Additionally, the lack of analysis on individual variables such as prior gaming or football experience may have influenced the outcomes in uncontrolled ways. Finally, the sample is limited to a specific age group (12-16 years) and to amateur athletes: this limits the generalisability of the results to other contexts.
5. Conclusions
This study showed how a training protocol based on the ecological–dynamic approach, enriched by the integration of football eSports, can produce positive effects on sprint performance in young soccer players, compared to a traditional cognitive–prescriptive approach. The findings support the effectiveness of an ecological–dynamic protocol with eSports integration on linear sprint performance. However, cognitive improvements remain a hypothesis, since no direct cognitive assessments were conducted.

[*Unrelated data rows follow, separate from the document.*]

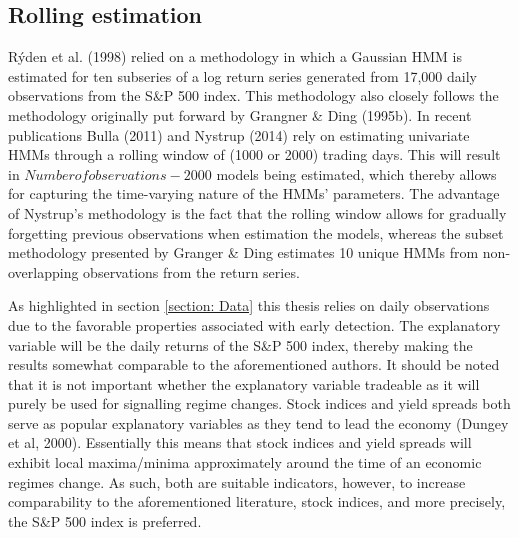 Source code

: \subsection{Rolling estimation}
Rýden et al. (1998) relied on a methodology in which a Gaussian HMM is estimated for ten subseries of a log return series generated from 17,000 daily observations from the S\&P 500 index. This methodology also closely follows the methodology originally put forward by Grangner \& Ding (1995b). In recent publications Bulla (2011) and Nystrup (2014) rely on estimating univariate HMMs through a rolling window of (1000 or 2000) trading days. This will result in $Number of observations - 2000$ models being estimated, which thereby allows for capturing the time-varying nature of the HMMs' parameters. The advantage of Nystrup's methodology is the fact that the rolling window allows for gradually forgetting previous observations when estimation the models, whereas the subset methodology presented by Granger \& Ding estimates 10 unique HMMs from non-overlapping observations from the return series. 

As highlighted in section \ref{section: Data} this thesis relies on daily observations due to the favorable properties associated with early detection. The explanatory variable will be the daily returns of the S\&P 500 index, thereby making the results somewhat comparable to the aforementioned authors. It should be noted that it is not important whether the explanatory variable tradeable as it will purely be used for signalling regime changes. Stock indices and yield spreads both serve as popular explanatory variables as they tend to lead the economy (Dungey et al, 2000). Essentially this means that stock indices and yield spreads will exhibit local maxima/minima approximately around the time of an economic regimes change. As such, both are suitable indicators, however, to increase comparability to the aforementioned literature, stock indices, and more precisely, the S\&P 500 index is preferred. 

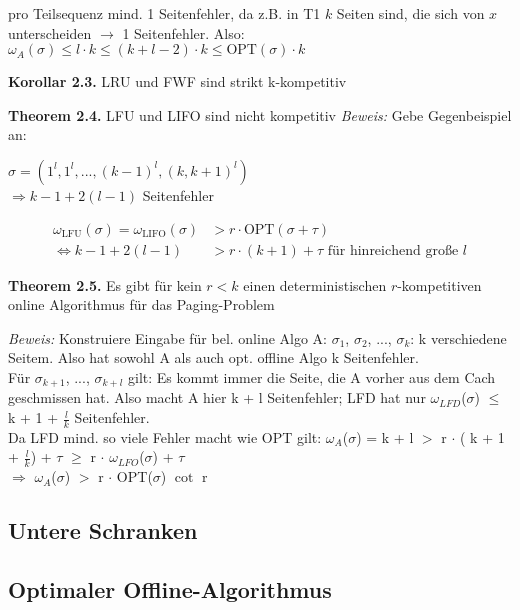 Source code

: \documentclass[a4paper]{report}
\begin{document}
pro Teilsequenz mind. 1 Seitenfehler, da z.B. in T1 $k$ Seiten sind, die sich von $x$ unterscheiden $\to$ 1 Seitenfehler.
Also: $\omega_{A}(\sigma) \le l \cdot k \le (k + l - 2) \cdot k \le \textrm{OPT}(\sigma) \cdot k$



\textbf{Korollar 2.3.} LRU und FWF sind strikt k-kompetitiv



\textbf{Theorem 2.4.} LFU und LIFO sind nicht kompetitiv
\textit{Beweis:} Gebe Gegenbeispiel an:

$\sigma = \left(1^l, 1^l, ..., (k-1)^l, (k, k+1)^l\right)$\\
$\Rightarrow k - 1 + 2(l - 1)$ Seitenfehler

\begin{align*}
\omega_{\textrm{LFU}}(\sigma) = \omega_{\textrm{LIFO}}(\sigma) &> r \cdot \textrm{OPT}(\sigma + \tau)\\
\Leftrightarrow k - 1 + 2 (l - 1) &> r \cdot (k + 1) + \tau \textrm{ für hinreichend große } l
\end{align*}



\textbf{Theorem 2.5.} Es gibt für kein $r < k$ einen deterministischen $r$-kompetitiven online Algorithmus für das Paging-Problem

\textit{Beweis:} Konstruiere Eingabe für bel. online Algo A: $\sigma_{1}$, $\sigma_{2}$, ..., $\sigma_{k}$: k verschiedene Seitem. Also hat sowohl A als auch opt. offline Algo k Seitenfehler.\\
Für $\sigma_{k + 1}$, ..., $\sigma_{k + l}$ gilt: Es kommt immer die Seite, die A vorher aus dem Cach geschmissen hat. Also macht A hier k + l Seitenfehler; LFD hat nur $\omega_{LFD}$($\sigma$) $\le$ k + 1 + $\tfrac{l}{k}$ Seitenfehler. \\
Da LFD mind. so viele Fehler macht wie OPT gilt: $\omega_{A}$($\sigma$) = k + l $>$ r $\cdot$ ( k + 1 + $\tfrac{l}{k}$) + $\tau$ $\ge$ r $\cdot$ $\omega_{LFO}$($\sigma$) + $\tau$ \\
 $\Rightarrow$  $\omega_{A}$($\sigma$) $>$ r $\cdot$ OPT($\sigma$) $\cot$ r


\subsection{Untere Schranken}


\subsection{Optimaler Offline-Algorithmus}
\end{document}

The repeated-measures ANOVA revealed a significant main effect of time as well as a notable time × group interaction, emphasizing the effectiveness of the innovative protocol implemented with the EG. The integration of exercises with a high cognitive load (such as SSGs) and the use of strategically oriented sports video games allowed the physical component to be stimulated. These preliminary results indicate that multidimensional training, which takes into account both motor and cognitive aspects, may represent a new frontier in youth training, especially in situational sports such as football. In light of these results, it can be concluded that the adoption of mixed protocols, which integrate digital tools with sport activity, represents a promising strategy to optimise athletic performance in youth sectors, while improving athletes’ motivation and engagement. However, further studies will be needed to explore the long-term sustainability of such approaches, their impact on other conditional and coordinative skills, and the most effective ways for the personalised integration of eSports into training plans.